*Task details:* Examine each line of the data. Copy the line if it includes the word "with".

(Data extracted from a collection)
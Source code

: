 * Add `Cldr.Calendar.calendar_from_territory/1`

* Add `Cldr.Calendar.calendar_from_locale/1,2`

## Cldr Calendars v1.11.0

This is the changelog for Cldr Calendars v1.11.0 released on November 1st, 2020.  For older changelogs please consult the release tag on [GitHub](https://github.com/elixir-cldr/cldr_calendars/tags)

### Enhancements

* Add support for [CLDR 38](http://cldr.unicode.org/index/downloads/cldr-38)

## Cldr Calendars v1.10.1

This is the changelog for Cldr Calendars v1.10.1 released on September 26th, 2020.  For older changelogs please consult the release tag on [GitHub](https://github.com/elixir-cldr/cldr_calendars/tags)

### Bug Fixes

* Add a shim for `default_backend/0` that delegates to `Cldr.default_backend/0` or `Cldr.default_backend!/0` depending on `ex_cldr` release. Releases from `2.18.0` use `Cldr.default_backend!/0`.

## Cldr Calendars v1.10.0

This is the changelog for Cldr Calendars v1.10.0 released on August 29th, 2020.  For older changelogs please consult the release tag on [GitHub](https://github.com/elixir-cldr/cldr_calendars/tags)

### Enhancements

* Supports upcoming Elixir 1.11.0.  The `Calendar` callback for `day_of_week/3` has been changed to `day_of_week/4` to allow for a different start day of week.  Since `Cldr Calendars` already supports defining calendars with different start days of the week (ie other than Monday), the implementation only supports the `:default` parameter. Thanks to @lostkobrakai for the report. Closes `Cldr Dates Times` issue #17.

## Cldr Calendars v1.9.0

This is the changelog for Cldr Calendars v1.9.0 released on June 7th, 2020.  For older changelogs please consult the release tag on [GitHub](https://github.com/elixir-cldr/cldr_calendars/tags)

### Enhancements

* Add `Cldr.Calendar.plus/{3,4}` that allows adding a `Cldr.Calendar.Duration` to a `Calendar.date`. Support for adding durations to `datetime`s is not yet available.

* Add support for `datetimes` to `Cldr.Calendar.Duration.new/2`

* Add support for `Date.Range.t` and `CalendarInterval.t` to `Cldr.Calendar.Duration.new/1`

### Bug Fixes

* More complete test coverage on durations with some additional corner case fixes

*Task answer:*
* Supports upcoming Elixir 1.11.0.  The `Calendar` callback for `day_of_week/3` has been changed to `day_of_week/4` to allow for a different start day of week.  Since `Cldr Calendars` already supports defining calendars with different start days of the week (ie other than Monday), the implementation only supports the `:default` parameter. Thanks to @lostkobrakai for the report. Closes `Cldr Dates Times` issue #17.
* More complete test coverage on durations with some additional corner case fixes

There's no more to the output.